▸ Required work
Locate each line of the material that contains "unternehm", then return it.

▸ Material for the task
________________________
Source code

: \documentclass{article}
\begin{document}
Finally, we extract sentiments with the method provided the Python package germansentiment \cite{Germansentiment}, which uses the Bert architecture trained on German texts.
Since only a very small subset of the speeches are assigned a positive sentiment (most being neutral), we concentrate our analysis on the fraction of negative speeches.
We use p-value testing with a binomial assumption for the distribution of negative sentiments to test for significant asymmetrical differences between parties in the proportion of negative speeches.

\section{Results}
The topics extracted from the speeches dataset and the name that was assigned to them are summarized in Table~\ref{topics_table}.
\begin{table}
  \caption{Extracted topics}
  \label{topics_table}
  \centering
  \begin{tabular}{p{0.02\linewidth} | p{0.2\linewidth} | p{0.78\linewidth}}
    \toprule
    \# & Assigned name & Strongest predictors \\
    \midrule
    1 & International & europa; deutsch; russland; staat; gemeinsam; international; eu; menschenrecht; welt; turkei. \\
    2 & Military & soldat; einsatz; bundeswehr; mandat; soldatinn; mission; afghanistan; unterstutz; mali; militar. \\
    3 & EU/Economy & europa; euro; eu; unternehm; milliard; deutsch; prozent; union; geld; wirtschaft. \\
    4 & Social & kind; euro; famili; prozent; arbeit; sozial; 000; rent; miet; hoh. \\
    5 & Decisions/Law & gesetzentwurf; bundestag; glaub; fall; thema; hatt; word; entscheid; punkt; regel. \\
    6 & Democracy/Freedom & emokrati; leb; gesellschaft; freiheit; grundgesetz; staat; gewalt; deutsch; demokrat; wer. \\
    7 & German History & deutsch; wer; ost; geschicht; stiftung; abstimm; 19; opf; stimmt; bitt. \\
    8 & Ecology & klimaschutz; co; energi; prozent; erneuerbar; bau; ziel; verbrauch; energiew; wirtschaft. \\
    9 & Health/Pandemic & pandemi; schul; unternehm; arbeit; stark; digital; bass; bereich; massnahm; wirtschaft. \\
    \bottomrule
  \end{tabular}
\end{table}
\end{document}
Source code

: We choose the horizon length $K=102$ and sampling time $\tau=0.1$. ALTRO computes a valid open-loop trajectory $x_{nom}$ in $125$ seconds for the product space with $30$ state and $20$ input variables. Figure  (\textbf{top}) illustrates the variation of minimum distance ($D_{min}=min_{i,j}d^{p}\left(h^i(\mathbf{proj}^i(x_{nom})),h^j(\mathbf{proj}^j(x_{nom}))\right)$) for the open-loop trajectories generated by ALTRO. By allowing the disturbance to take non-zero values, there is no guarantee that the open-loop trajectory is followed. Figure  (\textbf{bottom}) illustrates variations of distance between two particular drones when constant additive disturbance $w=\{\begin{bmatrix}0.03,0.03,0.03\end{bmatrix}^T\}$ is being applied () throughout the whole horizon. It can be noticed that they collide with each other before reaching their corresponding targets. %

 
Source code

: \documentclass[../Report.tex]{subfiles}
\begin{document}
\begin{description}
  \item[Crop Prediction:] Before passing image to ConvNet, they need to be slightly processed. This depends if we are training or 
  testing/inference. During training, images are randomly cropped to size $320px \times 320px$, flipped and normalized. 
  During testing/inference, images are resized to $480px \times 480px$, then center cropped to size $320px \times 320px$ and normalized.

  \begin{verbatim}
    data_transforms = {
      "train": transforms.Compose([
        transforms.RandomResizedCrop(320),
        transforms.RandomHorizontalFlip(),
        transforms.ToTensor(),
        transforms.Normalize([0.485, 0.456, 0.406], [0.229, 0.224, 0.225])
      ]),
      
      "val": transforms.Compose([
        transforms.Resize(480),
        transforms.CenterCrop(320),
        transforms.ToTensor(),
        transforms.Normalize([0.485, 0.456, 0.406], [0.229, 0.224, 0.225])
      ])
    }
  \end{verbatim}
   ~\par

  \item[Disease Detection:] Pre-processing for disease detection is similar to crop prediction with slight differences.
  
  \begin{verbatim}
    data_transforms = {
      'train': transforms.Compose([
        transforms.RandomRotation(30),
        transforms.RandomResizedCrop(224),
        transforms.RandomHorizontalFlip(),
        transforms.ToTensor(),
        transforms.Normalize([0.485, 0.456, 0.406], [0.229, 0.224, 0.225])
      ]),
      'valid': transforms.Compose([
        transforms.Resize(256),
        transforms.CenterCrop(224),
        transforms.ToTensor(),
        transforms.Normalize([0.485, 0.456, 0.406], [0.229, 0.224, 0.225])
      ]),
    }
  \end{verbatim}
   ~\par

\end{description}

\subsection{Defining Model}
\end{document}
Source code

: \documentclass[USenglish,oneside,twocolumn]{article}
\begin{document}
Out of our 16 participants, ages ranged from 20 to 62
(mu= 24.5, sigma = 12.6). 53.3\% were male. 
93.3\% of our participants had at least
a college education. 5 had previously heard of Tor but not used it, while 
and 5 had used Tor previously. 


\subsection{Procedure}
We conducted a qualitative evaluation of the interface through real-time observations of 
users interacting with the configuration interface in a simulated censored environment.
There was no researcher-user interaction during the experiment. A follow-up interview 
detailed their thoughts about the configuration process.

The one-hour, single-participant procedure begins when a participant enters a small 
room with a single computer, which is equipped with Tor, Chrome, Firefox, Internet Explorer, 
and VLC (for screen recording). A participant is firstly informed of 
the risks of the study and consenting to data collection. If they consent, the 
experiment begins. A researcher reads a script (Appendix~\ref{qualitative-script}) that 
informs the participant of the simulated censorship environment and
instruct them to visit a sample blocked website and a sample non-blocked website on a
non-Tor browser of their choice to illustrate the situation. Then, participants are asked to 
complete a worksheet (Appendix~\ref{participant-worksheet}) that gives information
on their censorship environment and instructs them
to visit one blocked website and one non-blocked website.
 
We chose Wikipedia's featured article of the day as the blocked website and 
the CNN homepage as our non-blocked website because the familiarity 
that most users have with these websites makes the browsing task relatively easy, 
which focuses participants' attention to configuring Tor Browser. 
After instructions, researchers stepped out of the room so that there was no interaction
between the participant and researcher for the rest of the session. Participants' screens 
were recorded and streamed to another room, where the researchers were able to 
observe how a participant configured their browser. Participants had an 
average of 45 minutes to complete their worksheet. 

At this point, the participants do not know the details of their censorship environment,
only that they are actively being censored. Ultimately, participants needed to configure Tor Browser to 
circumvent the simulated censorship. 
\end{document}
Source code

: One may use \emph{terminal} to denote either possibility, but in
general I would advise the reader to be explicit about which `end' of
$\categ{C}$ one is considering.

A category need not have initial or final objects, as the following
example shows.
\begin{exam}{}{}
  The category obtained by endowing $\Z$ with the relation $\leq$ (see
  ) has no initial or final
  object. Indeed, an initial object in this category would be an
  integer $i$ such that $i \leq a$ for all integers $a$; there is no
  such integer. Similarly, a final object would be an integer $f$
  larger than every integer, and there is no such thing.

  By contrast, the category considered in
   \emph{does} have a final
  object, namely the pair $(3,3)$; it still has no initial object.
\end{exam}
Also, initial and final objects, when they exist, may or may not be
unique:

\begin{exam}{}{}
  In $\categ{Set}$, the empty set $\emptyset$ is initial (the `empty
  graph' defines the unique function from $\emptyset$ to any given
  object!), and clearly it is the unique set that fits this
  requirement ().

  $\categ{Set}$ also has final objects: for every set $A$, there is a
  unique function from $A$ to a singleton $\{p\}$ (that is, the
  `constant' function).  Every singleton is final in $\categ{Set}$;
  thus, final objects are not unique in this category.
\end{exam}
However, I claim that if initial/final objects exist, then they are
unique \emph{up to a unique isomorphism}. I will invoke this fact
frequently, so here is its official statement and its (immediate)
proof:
________________________
▸ Answer space
    3 & EU/Economy & europa; euro; eu; unternehm; milliard; deutsch; prozent; union; geld; wirtschaft. \\
    9 & Health/Pandemic & pandemi; schul; unternehm; arbeit; stark; digital; bass; bereich; massnahm; wirtschaft. \\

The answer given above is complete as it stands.